TASK TO CARRY OUT » Transcribe the data underneath exactly. No images belong in your version.

INPUT FOR THIS TASK »
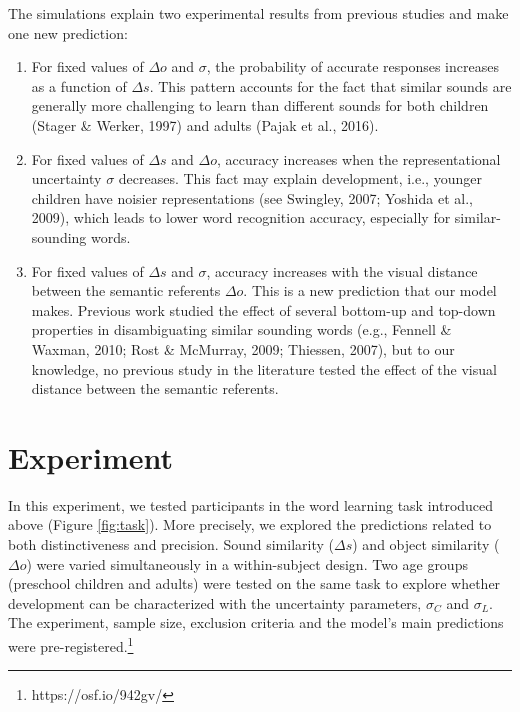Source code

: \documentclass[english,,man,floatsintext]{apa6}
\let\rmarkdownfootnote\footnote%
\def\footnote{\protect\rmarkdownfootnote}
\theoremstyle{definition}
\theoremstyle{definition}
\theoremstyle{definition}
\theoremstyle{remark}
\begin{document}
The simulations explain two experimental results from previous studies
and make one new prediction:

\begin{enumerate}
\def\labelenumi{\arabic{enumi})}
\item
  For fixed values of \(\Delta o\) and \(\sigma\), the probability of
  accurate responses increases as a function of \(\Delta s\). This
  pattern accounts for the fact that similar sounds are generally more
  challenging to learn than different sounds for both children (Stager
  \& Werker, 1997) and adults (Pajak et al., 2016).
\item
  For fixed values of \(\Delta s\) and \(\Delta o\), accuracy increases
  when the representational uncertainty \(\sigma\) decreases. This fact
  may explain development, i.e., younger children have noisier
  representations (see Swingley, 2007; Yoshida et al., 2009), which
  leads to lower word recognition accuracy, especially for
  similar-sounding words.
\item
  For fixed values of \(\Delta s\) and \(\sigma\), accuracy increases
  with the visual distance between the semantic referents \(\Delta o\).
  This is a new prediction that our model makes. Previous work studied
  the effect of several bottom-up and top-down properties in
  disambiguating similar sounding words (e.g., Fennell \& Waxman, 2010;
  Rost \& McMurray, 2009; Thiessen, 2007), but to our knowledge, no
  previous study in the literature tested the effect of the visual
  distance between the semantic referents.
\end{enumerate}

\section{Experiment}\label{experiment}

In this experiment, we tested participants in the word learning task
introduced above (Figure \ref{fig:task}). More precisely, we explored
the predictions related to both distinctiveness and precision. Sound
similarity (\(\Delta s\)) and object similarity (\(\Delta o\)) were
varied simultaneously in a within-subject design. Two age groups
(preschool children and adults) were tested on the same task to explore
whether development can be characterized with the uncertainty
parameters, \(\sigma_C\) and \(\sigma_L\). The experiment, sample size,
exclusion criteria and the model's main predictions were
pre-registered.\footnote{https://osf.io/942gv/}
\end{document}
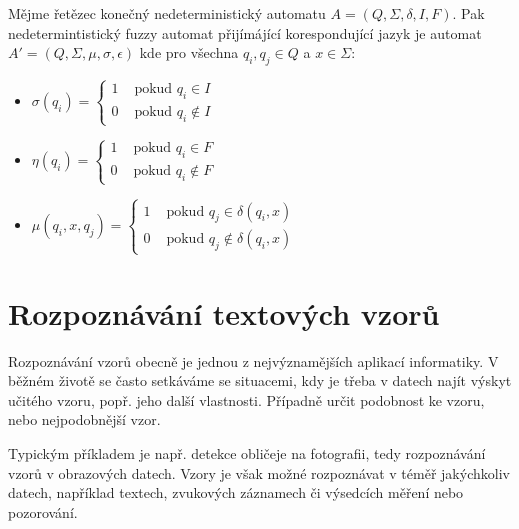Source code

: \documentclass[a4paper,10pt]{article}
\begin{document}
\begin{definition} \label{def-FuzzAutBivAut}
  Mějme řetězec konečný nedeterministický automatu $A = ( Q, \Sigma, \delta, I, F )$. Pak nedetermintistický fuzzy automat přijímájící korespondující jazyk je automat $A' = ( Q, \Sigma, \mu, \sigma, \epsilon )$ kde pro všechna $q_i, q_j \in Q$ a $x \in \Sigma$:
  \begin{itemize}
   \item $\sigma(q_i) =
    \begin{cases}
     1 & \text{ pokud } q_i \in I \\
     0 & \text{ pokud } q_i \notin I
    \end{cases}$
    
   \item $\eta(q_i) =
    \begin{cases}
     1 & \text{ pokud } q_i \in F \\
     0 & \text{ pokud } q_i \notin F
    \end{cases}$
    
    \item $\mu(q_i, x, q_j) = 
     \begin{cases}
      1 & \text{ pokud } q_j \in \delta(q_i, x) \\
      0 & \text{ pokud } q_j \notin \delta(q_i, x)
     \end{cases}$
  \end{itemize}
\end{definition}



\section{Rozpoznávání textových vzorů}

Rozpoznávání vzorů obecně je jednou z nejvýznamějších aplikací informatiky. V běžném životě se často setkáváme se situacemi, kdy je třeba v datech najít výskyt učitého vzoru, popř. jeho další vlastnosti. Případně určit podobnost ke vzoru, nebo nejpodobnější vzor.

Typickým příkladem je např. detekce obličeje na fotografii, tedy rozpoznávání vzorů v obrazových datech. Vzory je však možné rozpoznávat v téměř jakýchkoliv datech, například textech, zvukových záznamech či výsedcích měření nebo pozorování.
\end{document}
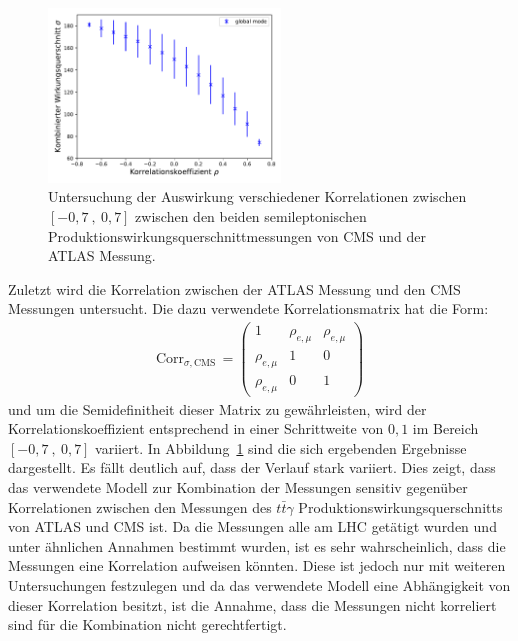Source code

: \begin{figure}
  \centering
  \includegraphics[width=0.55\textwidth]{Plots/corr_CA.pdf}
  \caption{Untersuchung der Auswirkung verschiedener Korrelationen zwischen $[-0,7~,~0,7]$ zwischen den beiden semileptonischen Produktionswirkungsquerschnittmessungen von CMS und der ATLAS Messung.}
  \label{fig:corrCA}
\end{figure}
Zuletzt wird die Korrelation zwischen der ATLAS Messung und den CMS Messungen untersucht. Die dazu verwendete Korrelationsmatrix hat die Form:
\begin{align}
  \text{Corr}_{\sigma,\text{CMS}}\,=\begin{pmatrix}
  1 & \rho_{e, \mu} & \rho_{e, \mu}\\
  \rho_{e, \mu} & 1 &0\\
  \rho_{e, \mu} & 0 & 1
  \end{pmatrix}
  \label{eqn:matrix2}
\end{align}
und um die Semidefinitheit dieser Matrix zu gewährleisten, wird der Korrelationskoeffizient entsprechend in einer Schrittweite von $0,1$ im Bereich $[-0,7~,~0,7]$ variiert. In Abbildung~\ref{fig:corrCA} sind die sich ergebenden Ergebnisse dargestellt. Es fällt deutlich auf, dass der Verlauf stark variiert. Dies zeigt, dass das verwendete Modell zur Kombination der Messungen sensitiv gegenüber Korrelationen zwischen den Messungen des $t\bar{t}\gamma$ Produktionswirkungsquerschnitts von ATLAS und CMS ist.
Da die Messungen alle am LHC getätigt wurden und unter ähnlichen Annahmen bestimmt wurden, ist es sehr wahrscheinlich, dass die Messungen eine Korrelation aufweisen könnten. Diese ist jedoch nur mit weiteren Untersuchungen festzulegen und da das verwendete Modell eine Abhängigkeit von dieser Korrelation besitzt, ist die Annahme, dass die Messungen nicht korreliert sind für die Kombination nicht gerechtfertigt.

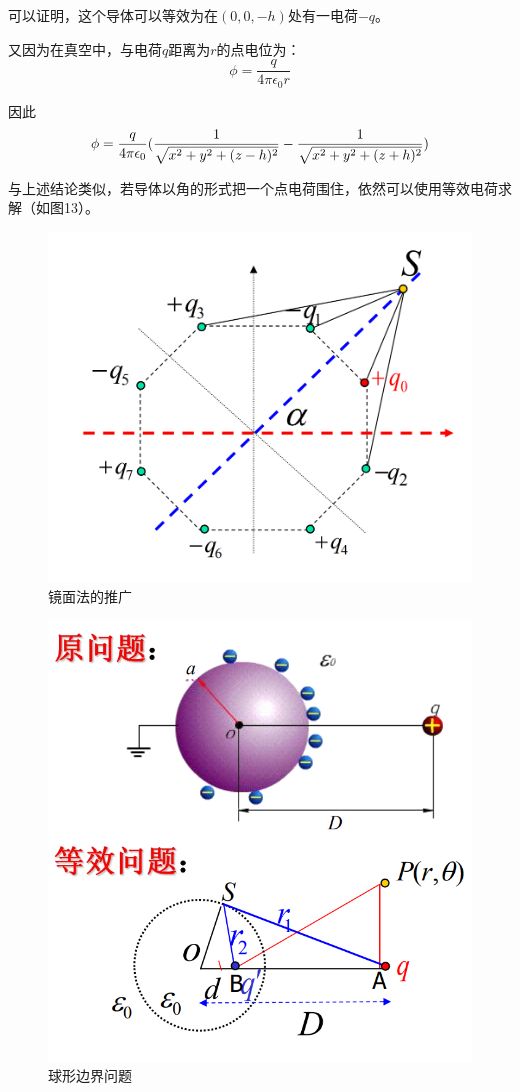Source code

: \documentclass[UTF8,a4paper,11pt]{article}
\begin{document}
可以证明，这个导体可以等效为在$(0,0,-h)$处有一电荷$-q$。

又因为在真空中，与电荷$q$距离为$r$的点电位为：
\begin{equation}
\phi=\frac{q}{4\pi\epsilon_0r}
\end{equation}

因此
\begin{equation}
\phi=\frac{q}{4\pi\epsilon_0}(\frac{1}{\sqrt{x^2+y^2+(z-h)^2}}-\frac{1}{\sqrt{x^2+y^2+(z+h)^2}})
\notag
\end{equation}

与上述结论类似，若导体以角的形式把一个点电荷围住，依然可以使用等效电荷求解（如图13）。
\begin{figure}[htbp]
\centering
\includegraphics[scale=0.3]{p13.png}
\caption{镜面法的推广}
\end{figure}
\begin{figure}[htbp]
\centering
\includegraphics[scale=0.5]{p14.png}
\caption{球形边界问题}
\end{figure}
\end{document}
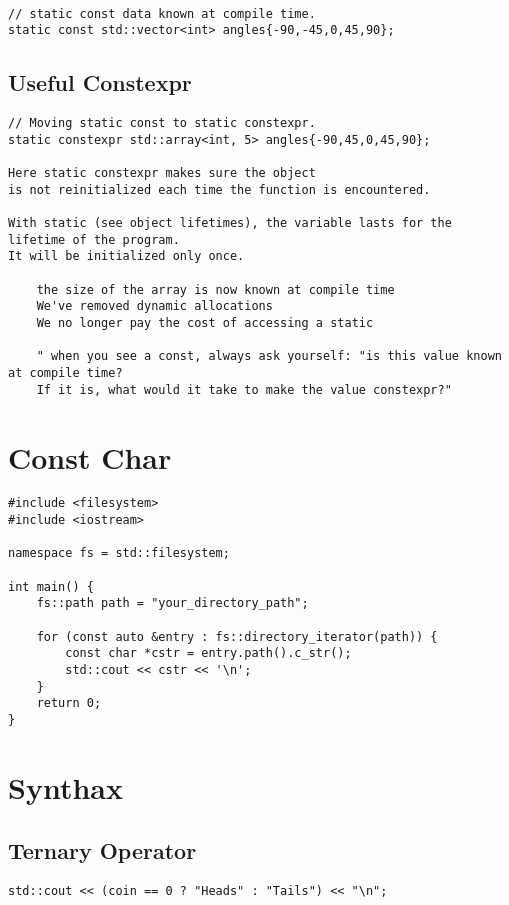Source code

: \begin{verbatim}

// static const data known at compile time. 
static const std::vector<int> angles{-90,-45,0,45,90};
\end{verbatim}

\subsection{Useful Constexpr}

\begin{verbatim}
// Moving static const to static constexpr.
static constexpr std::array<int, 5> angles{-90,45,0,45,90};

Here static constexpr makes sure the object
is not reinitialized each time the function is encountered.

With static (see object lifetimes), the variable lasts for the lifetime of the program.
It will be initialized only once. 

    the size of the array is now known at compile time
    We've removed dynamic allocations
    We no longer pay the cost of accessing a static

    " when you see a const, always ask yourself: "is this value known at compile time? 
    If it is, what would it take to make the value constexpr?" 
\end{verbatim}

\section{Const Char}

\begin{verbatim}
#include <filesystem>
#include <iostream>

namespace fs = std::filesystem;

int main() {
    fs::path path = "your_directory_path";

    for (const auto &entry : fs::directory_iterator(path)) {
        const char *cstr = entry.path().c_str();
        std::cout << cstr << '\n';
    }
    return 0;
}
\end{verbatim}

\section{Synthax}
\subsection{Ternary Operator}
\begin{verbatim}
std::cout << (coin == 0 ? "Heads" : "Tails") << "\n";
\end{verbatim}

SOLUTION TO THIS TASK »
Source code

: \documentclass[english,,man,floatsintext]{apa6}
\let\rmarkdownfootnote\footnote%
\def\footnote{\protect\rmarkdownfootnote}
\theoremstyle{definition}
\theoremstyle{definition}
\theoremstyle{definition}
\theoremstyle{remark}
\begin{document}
The simulations explain two experimental results from previous studies
and make one new prediction:

\begin{enumerate}
\def\labelenumi{\arabic{enumi})}
\item
  For fixed values of \(\Delta o\) and \(\sigma\), the probability of
  accurate responses increases as a function of \(\Delta s\). This
  pattern accounts for the fact that similar sounds are generally more
  challenging to learn than different sounds for both children (Stager
  \& Werker, 1997) and adults (Pajak et al., 2016).
\item
  For fixed values of \(\Delta s\) and \(\Delta o\), accuracy increases
  when the representational uncertainty \(\sigma\) decreases. This fact
  may explain development, i.e., younger children have noisier
  representations (see Swingley, 2007; Yoshida et al., 2009), which
  leads to lower word recognition accuracy, especially for
  similar-sounding words.
\item
  For fixed values of \(\Delta s\) and \(\sigma\), accuracy increases
  with the visual distance between the semantic referents \(\Delta o\).
  This is a new prediction that our model makes. Previous work studied
  the effect of several bottom-up and top-down properties in
  disambiguating similar sounding words (e.g., Fennell \& Waxman, 2010;
  Rost \& McMurray, 2009; Thiessen, 2007), but to our knowledge, no
  previous study in the literature tested the effect of the visual
  distance between the semantic referents.
\end{enumerate}

\section{Experiment}\label{experiment}

In this experiment, we tested participants in the word learning task
introduced above (Figure \ref{fig:task}). More precisely, we explored
the predictions related to both distinctiveness and precision. Sound
similarity (\(\Delta s\)) and object similarity (\(\Delta o\)) were
varied simultaneously in a within-subject design. Two age groups
(preschool children and adults) were tested on the same task to explore
whether development can be characterized with the uncertainty
parameters, \(\sigma_C\) and \(\sigma_L\). The experiment, sample size,
exclusion criteria and the model's main predictions were
pre-registered.\footnote{https://osf.io/942gv/}
\end{document}
Source code

: \documentclass[a4paper,10pt]{article}
\begin{document}
\begin{definition} \label{def-FuzzAutBivAut}
  Mějme řetězec konečný nedeterministický automatu $A = ( Q, \Sigma, \delta, I, F )$. Pak nedetermintistický fuzzy automat přijímájící korespondující jazyk je automat $A' = ( Q, \Sigma, \mu, \sigma, \epsilon )$ kde pro všechna $q_i, q_j \in Q$ a $x \in \Sigma$:
  \begin{itemize}
   \item $\sigma(q_i) =
    \begin{cases}
     1 & \text{ pokud } q_i \in I \\
     0 & \text{ pokud } q_i \notin I
    \end{cases}$
    
   \item $\eta(q_i) =
    \begin{cases}
     1 & \text{ pokud } q_i \in F \\
     0 & \text{ pokud } q_i \notin F
    \end{cases}$
    
    \item $\mu(q_i, x, q_j) = 
     \begin{cases}
      1 & \text{ pokud } q_j \in \delta(q_i, x) \\
      0 & \text{ pokud } q_j \notin \delta(q_i, x)
     \end{cases}$
  \end{itemize}
\end{definition}



\section{Rozpoznávání textových vzorů}

Rozpoznávání vzorů obecně je jednou z nejvýznamějších aplikací informatiky. V běžném životě se často setkáváme se situacemi, kdy je třeba v datech najít výskyt učitého vzoru, popř. jeho další vlastnosti. Případně určit podobnost ke vzoru, nebo nejpodobnější vzor.

Typickým příkladem je např. detekce obličeje na fotografii, tedy rozpoznávání vzorů v obrazových datech. Vzory je však možné rozpoznávat v téměř jakýchkoliv datech, například textech, zvukových záznamech či výsedcích měření nebo pozorování.
\end{document}
Source code

: \begin{figure}
  \centering
  \includegraphics[width=0.55\textwidth]{Plots/corr_CA.pdf}
  \caption{Untersuchung der Auswirkung verschiedener Korrelationen zwischen $[-0,7~,~0,7]$ zwischen den beiden semileptonischen Produktionswirkungsquerschnittmessungen von CMS und der ATLAS Messung.}
  \label{fig:corrCA}
\end{figure}
Zuletzt wird die Korrelation zwischen der ATLAS Messung und den CMS Messungen untersucht. Die dazu verwendete Korrelationsmatrix hat die Form:
\begin{align}
  \text{Corr}_{\sigma,\text{CMS}}\,=\begin{pmatrix}
  1 & \rho_{e, \mu} & \rho_{e, \mu}\\
  \rho_{e, \mu} & 1 &0\\
  \rho_{e, \mu} & 0 & 1
  \end{pmatrix}
  \label{eqn:matrix2}
\end{align}
und um die Semidefinitheit dieser Matrix zu gewährleisten, wird der Korrelationskoeffizient entsprechend in einer Schrittweite von $0,1$ im Bereich $[-0,7~,~0,7]$ variiert. In Abbildung~\ref{fig:corrCA} sind die sich ergebenden Ergebnisse dargestellt. Es fällt deutlich auf, dass der Verlauf stark variiert. Dies zeigt, dass das verwendete Modell zur Kombination der Messungen sensitiv gegenüber Korrelationen zwischen den Messungen des $t\bar{t}\gamma$ Produktionswirkungsquerschnitts von ATLAS und CMS ist.
Da die Messungen alle am LHC getätigt wurden und unter ähnlichen Annahmen bestimmt wurden, ist es sehr wahrscheinlich, dass die Messungen eine Korrelation aufweisen könnten. Diese ist jedoch nur mit weiteren Untersuchungen festzulegen und da das verwendete Modell eine Abhängigkeit von dieser Korrelation besitzt, ist die Annahme, dass die Messungen nicht korreliert sind für die Kombination nicht gerechtfertigt.

Source code

: \documentclass[UTF8,a4paper,11pt]{article}
\begin{document}
可以证明，这个导体可以等效为在$(0,0,-h)$处有一电荷$-q$。

又因为在真空中，与电荷$q$距离为$r$的点电位为：
\begin{equation}
\phi=\frac{q}{4\pi\epsilon_0r}
\end{equation}

因此
\begin{equation}
\phi=\frac{q}{4\pi\epsilon_0}(\frac{1}{\sqrt{x^2+y^2+(z-h)^2}}-\frac{1}{\sqrt{x^2+y^2+(z+h)^2}})
\notag
\end{equation}

与上述结论类似，若导体以角的形式把一个点电荷围住，依然可以使用等效电荷求解（如图13）。
\begin{figure}[htbp]
\centering
\includegraphics[scale=0.3]{p13.png}
\caption{镜面法的推广}
\end{figure}
\begin{figure}[htbp]
\centering
\includegraphics[scale=0.5]{p14.png}
\caption{球形边界问题}
\end{figure}
\end{document}
Source code

: \begin{verbatim}

// static const data known at compile time. 
static const std::vector<int> angles{-90,-45,0,45,90};
\end{verbatim}

\subsection{Useful Constexpr}

\begin{verbatim}
// Moving static const to static constexpr.
static constexpr std::array<int, 5> angles{-90,45,0,45,90};

Here static constexpr makes sure the object
is not reinitialized each time the function is encountered.

With static (see object lifetimes), the variable lasts for the lifetime of the program.
It will be initialized only once. 

    the size of the array is now known at compile time
    We've removed dynamic allocations
    We no longer pay the cost of accessing a static

    " when you see a const, always ask yourself: "is this value known at compile time? 
    If it is, what would it take to make the value constexpr?" 
\end{verbatim}

\section{Const Char}

\begin{verbatim}
#include <filesystem>
#include <iostream>

namespace fs = std::filesystem;

int main() {
    fs::path path = "your_directory_path";

    for (const auto &entry : fs::directory_iterator(path)) {
        const char *cstr = entry.path().c_str();
        std::cout << cstr << '\n';
    }
    return 0;
}
\end{verbatim}

\section{Synthax}
\subsection{Ternary Operator}
\begin{verbatim}
std::cout << (coin == 0 ? "Heads" : "Tails") << "\n";
\end{verbatim}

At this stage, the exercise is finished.